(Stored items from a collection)

* * *

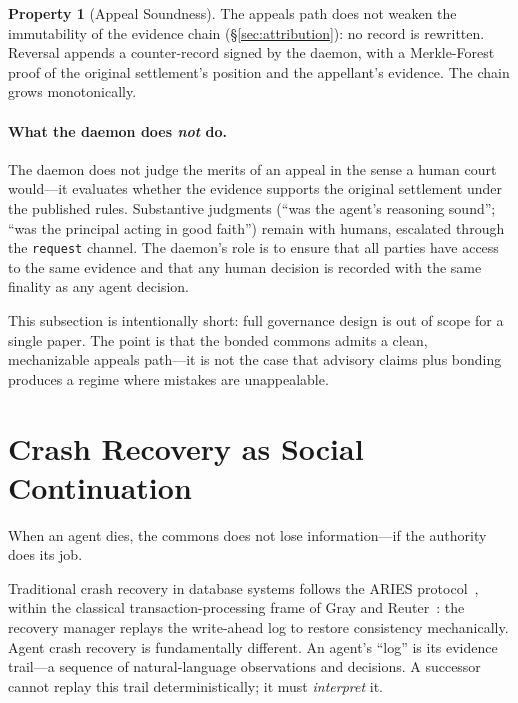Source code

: \documentclass[11pt,a4paper]{article}
\theoremstyle{definition}
\newtheorem{property}{Property}[section]
\theoremstyle{remark}
\begin{document}
\begin{property}[Appeal Soundness]\label{prop:appeal-sound}
The appeals path does not weaken the immutability of the evidence chain (\S\ref{sec:attribution}): no record is rewritten. Reversal appends a counter-record signed by the daemon, with a Merkle-Forest proof of the original settlement's position and the appellant's evidence. The chain grows monotonically.
\end{property}

\paragraph{What the daemon does \emph{not} do.} The daemon does not judge the merits of an appeal in the sense a human court would---it evaluates whether the evidence supports the original settlement under the published rules. Substantive judgments (``was the agent's reasoning sound''; ``was the principal acting in good faith'') remain with humans, escalated through the \texttt{request} channel. The daemon's role is to ensure that all parties have access to the same evidence and that any human decision is recorded with the same finality as any agent decision.

This subsection is intentionally short: full governance design is out of scope for a single paper. The point is that the bonded commons admits a clean, mechanizable appeals path---it is not the case that advisory claims plus bonding produces a regime where mistakes are unappealable.

\section{Crash Recovery as Social Continuation}\label{sec:crash-recovery}

When an agent dies, the commons does not lose information---if the authority does its job.

Traditional crash recovery in database systems follows the ARIES protocol~\cite{mohan1992aries}, within the classical transaction-processing frame of Gray and Reuter~\cite{gray1993transaction}: the recovery manager replays the write-ahead log to restore consistency mechanically. Agent crash recovery is fundamentally different. An agent's ``log'' is its evidence trail---a sequence of natural-language observations and decisions. A successor cannot replay this trail deterministically; it must \emph{interpret} it.
\end{document}
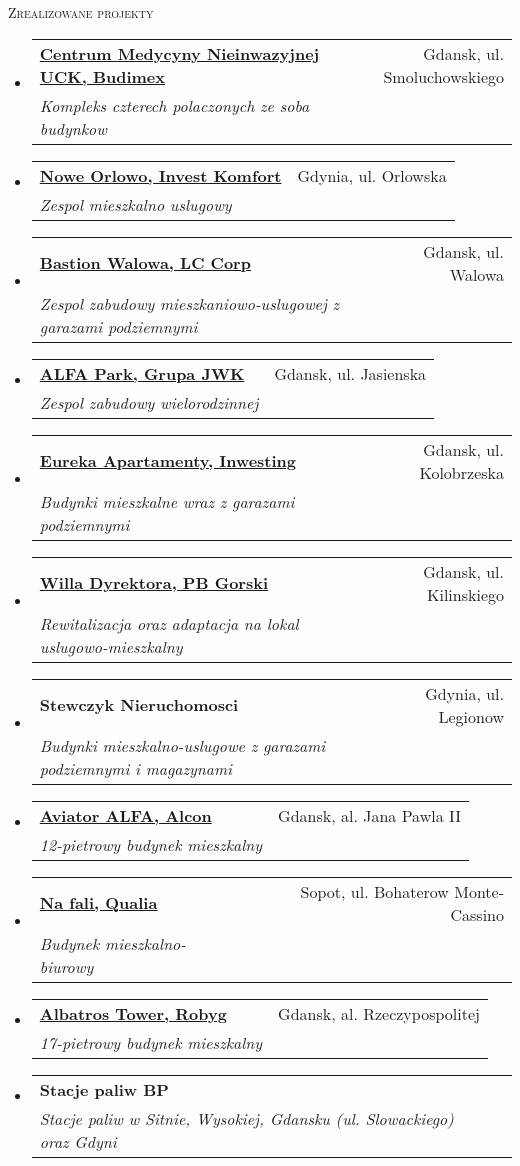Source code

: \documentclass[letterpaper,11pt]{article}
\makeatletter
\newcommand{\resheading}[1]{
  \begin{tcolorbox}
  \textsc{#1}
  \end{tcolorbox}
}
\newcommand{\ressubheading}[4]{
\begin{tabular*}{6.5in}{l@{\extracolsep{\fill}}r}
		\textbf{#1} & #2 \\
		\textit{#3} & \textit{#4} \\
\end{tabular*}\vspace{-6pt}}
\makeatother
\begin{document}
\resheading{Zrealizowane projekty}
\begin{itemize}

\item
  \ressubheading{\href{https://www.urbanity.pl/pomorskie/gdansk/centrum-medycyny-nieinwazyjnej,b4155}{Centrum Medycyny Nieinwazyjnej UCK, Budimex}}{Gdansk, ul. Smoluchowskiego}{Kompleks czterech polaczonych ze soba budynkow}{}

\item
  \ressubheading{\href{https://www.investkomfort.pl/mieszkania-gdynia/nowe-orlowo/}{Nowe Orlowo, Invest Komfort}}{Gdynia, ul. Orlowska}{Zespol mieszkalno uslugowy}{} 
  
\item
  \ressubheading{\href{https://www.ndi.pl/en/bastion-walowa}{Bastion Walowa, LC Corp}}{Gdansk, ul. Walowa}{Zespol zabudowy mieszkaniowo-uslugowej z garazami podziemnymi}{}

\item
  \ressubheading{\href{https://alfapark.pl}{ALFA Park, Grupa JWK}}{Gdansk, ul. Jasienska}{Zespol zabudowy wielorodzinnej}{}

\item
  \ressubheading{\href{http://eurekaapartamenty.pl/}{Eureka Apartamenty, Inwesting}}{Gdansk, ul. Kolobrzeska}{Budynki mieszkalne wraz z garazami podziemnymi}{}

\item
  \ressubheading{\href{http://www.browargdanski.pl}{Willa Dyrektora, PB Gorski}}{Gdansk, ul. Kilinskiego}{Rewitalizacja oraz adaptacja na lokal uslugowo-mieszkalny}{}

\item
  \ressubheading{Stewczyk Nieruchomosci}{Gdynia, ul. Legionow}{Budynki mieszkalno-uslugowe z garazami podziemnymi i magazynami}{}
  
\item
  \ressubheading{\href{https://www.allcon.pl/mieszkania/apartamenty/awiator}{Aviator ALFA, Alcon}}{Gdansk, al. Jana Pawla II}{12-pietrowy budynek mieszkalny}{}

\item
  \ressubheading{\href{https://dom.trojmiasto.pl/Na-Fali-i310.html}{Na fali, Qualia}}{Sopot, ul. Bohaterow Monte-Cassino}{Budynek mieszkalno-biurowy}{}

\item
  \ressubheading{\href{https://www.gdansk.robyg.pl/oferta/mieszkania/albatross-towers}{Albatros Tower, Robyg}}{Gdansk, al. Rzeczypospolitej}{17-pietrowy budynek mieszkalny}{}

\item
  \ressubheading{Stacje paliw BP}{}{Stacje paliw w Sitnie, Wysokiej, Gdansku (ul. Slowackiego) oraz Gdyni}{}

\end{itemize}
\end{document}
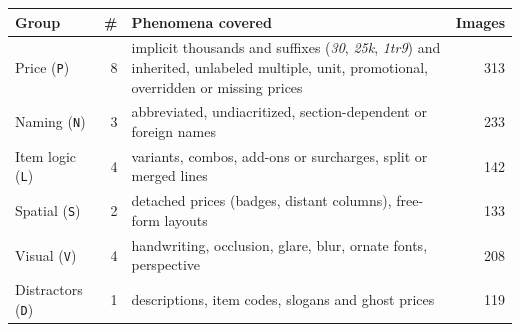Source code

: \begin{tabular}{@{}lrp{8.1cm}r@{}}
\toprule
Group & \# & Phenomena covered & Images \\
\midrule
Price (\texttt{P}) & 8 & implicit thousands and suffixes (\textit{30}, \textit{25k}, \textit{1tr9}) and inherited, unlabeled multiple, unit, promotional, overridden or missing prices & 313 \\
Naming (\texttt{N}) & 3 & abbreviated, undiacritized, section-dependent or foreign names & 233 \\
Item logic (\texttt{L}) & 4 & variants, combos, add-ons or surcharges, split or merged lines & 142 \\
Spatial (\texttt{S}) & 2 & detached prices (badges, distant columns), free-form layouts & 133 \\
Visual (\texttt{V}) & 4 & handwriting, occlusion, glare, blur, ornate fonts, perspective & 208 \\
Distractors (\texttt{D}) & 1 & descriptions, item codes, slogans and ghost prices & 119 \\
\bottomrule
\end{tabular}

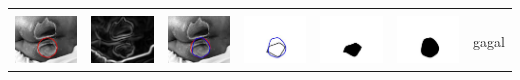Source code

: \begin{table}[H]
\begin{tabular}{|m{0.7in}|m{0.7in}|m{0.7in}|m{0.7in}|m{0.7in}|m{0.7in}|m{0.7in}|}
		&  &  & & & &  \\
		\includegraphics[width=0.7in]{dataset/dataset_3/luka_merah/ready/36_interp_init.jpg}&
		\includegraphics[width=0.7in]{dataset/dataset_3/luka_merah/ready/36_interp_ext.jpg}&
		\includegraphics[width=0.7in]{dataset/dataset_3/luka_merah/ready/36_interp_result.jpg}&
		\includegraphics[width=0.7in]{dataset/dataset_3/luka_merah/ready/36_gt_r.jpg}&
		\includegraphics[width=0.7in]{dataset/dataset_3/luka_merah/ready/36_r.jpg}&
		\includegraphics[width=0.7in]{dataset/dataset_3/luka_merah/ready/36_interp_r.jpg}&
		gagal\\
		\hline
		

\end{tabular}
\end{table}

* * *

EXERCISE PROMPT ::
Once the pictures are removed, print all the remaining data exactly as it stands.

TASK OUTPUT ::
Source code

: \documentclass[11pt,a4paper]{article}
\theoremstyle{definition}
\newtheorem{property}{Property}[section]
\theoremstyle{remark}
\begin{document}
\begin{property}[Appeal Soundness]\label{prop:appeal-sound}
The appeals path does not weaken the immutability of the evidence chain (\S\ref{sec:attribution}): no record is rewritten. Reversal appends a counter-record signed by the daemon, with a Merkle-Forest proof of the original settlement's position and the appellant's evidence. The chain grows monotonically.
\end{property}

\paragraph{What the daemon does \emph{not} do.} The daemon does not judge the merits of an appeal in the sense a human court would---it evaluates whether the evidence supports the original settlement under the published rules. Substantive judgments (``was the agent's reasoning sound''; ``was the principal acting in good faith'') remain with humans, escalated through the \texttt{request} channel. The daemon's role is to ensure that all parties have access to the same evidence and that any human decision is recorded with the same finality as any agent decision.

This subsection is intentionally short: full governance design is out of scope for a single paper. The point is that the bonded commons admits a clean, mechanizable appeals path---it is not the case that advisory claims plus bonding produces a regime where mistakes are unappealable.

\section{Crash Recovery as Social Continuation}\label{sec:crash-recovery}

When an agent dies, the commons does not lose information---if the authority does its job.

Traditional crash recovery in database systems follows the ARIES protocol~\cite{mohan1992aries}, within the classical transaction-processing frame of Gray and Reuter~\cite{gray1993transaction}: the recovery manager replays the write-ahead log to restore consistency mechanically. Agent crash recovery is fundamentally different. An agent's ``log'' is its evidence trail---a sequence of natural-language observations and decisions. A successor cannot replay this trail deterministically; it must \emph{interpret} it.
\end{document}
Source code

: \documentclass[letterpaper,11pt]{article}
\makeatletter
\newcommand{\resheading}[1]{
  \begin{tcolorbox}
  \textsc{#1}
  \end{tcolorbox}
}
\newcommand{\ressubheading}[4]{
\begin{tabular*}{6.5in}{l@{\extracolsep{\fill}}r}
		\textbf{#1} & #2 \\
		\textit{#3} & \textit{#4} \\
\end{tabular*}\vspace{-6pt}}
\makeatother
\begin{document}
\resheading{Zrealizowane projekty}
\begin{itemize}

\item
  \ressubheading{\href{https://www.urbanity.pl/pomorskie/gdansk/centrum-medycyny-nieinwazyjnej,b4155}{Centrum Medycyny Nieinwazyjnej UCK, Budimex}}{Gdansk, ul. Smoluchowskiego}{Kompleks czterech polaczonych ze soba budynkow}{}

\item
  \ressubheading{\href{https://www.investkomfort.pl/mieszkania-gdynia/nowe-orlowo/}{Nowe Orlowo, Invest Komfort}}{Gdynia, ul. Orlowska}{Zespol mieszkalno uslugowy}{} 
  
\item
  \ressubheading{\href{https://www.ndi.pl/en/bastion-walowa}{Bastion Walowa, LC Corp}}{Gdansk, ul. Walowa}{Zespol zabudowy mieszkaniowo-uslugowej z garazami podziemnymi}{}

\item
  \ressubheading{\href{https://alfapark.pl}{ALFA Park, Grupa JWK}}{Gdansk, ul. Jasienska}{Zespol zabudowy wielorodzinnej}{}

\item
  \ressubheading{\href{http://eurekaapartamenty.pl/}{Eureka Apartamenty, Inwesting}}{Gdansk, ul. Kolobrzeska}{Budynki mieszkalne wraz z garazami podziemnymi}{}

\item
  \ressubheading{\href{http://www.browargdanski.pl}{Willa Dyrektora, PB Gorski}}{Gdansk, ul. Kilinskiego}{Rewitalizacja oraz adaptacja na lokal uslugowo-mieszkalny}{}

\item
  \ressubheading{Stewczyk Nieruchomosci}{Gdynia, ul. Legionow}{Budynki mieszkalno-uslugowe z garazami podziemnymi i magazynami}{}
  
\item
  \ressubheading{\href{https://www.allcon.pl/mieszkania/apartamenty/awiator}{Aviator ALFA, Alcon}}{Gdansk, al. Jana Pawla II}{12-pietrowy budynek mieszkalny}{}

\item
  \ressubheading{\href{https://dom.trojmiasto.pl/Na-Fali-i310.html}{Na fali, Qualia}}{Sopot, ul. Bohaterow Monte-Cassino}{Budynek mieszkalno-biurowy}{}

\item
  \ressubheading{\href{https://www.gdansk.robyg.pl/oferta/mieszkania/albatross-towers}{Albatros Tower, Robyg}}{Gdansk, al. Rzeczypospolitej}{17-pietrowy budynek mieszkalny}{}

\item
  \ressubheading{Stacje paliw BP}{}{Stacje paliw w Sitnie, Wysokiej, Gdansku (ul. Slowackiego) oraz Gdyni}{}

\end{itemize}
\end{document}
Source code

: \begin{tabular}{@{}lrp{8.1cm}r@{}}
\toprule
Group & \# & Phenomena covered & Images \\
\midrule
Price (\texttt{P}) & 8 & implicit thousands and suffixes (\textit{30}, \textit{25k}, \textit{1tr9}) and inherited, unlabeled multiple, unit, promotional, overridden or missing prices & 313 \\
Naming (\texttt{N}) & 3 & abbreviated, undiacritized, section-dependent or foreign names & 233 \\
Item logic (\texttt{L}) & 4 & variants, combos, add-ons or surcharges, split or merged lines & 142 \\
Spatial (\texttt{S}) & 2 & detached prices (badges, distant columns), free-form layouts & 133 \\
Visual (\texttt{V}) & 4 & handwriting, occlusion, glare, blur, ornate fonts, perspective & 208 \\
Distractors (\texttt{D}) & 1 & descriptions, item codes, slogans and ghost prices & 119 \\
\bottomrule
\end{tabular}

Source code

: \begin{table}[H]
\begin{tabular}{|m{0.7in}|m{0.7in}|m{0.7in}|m{0.7in}|m{0.7in}|m{0.7in}|m{0.7in}|}
		&  &  & & & &  \\
		\includegraphics[width=0.7in]{dataset/dataset_3/luka_merah/ready/36_interp_init.jpg}&
		\includegraphics[width=0.7in]{dataset/dataset_3/luka_merah/ready/36_interp_ext.jpg}&
		\includegraphics[width=0.7in]{dataset/dataset_3/luka_merah/ready/36_interp_result.jpg}&
		\includegraphics[width=0.7in]{dataset/dataset_3/luka_merah/ready/36_gt_r.jpg}&
		\includegraphics[width=0.7in]{dataset/dataset_3/luka_merah/ready/36_r.jpg}&
		\includegraphics[width=0.7in]{dataset/dataset_3/luka_merah/ready/36_interp_r.jpg}&
		gagal\\
		\hline
		

\end{tabular}
\end{table}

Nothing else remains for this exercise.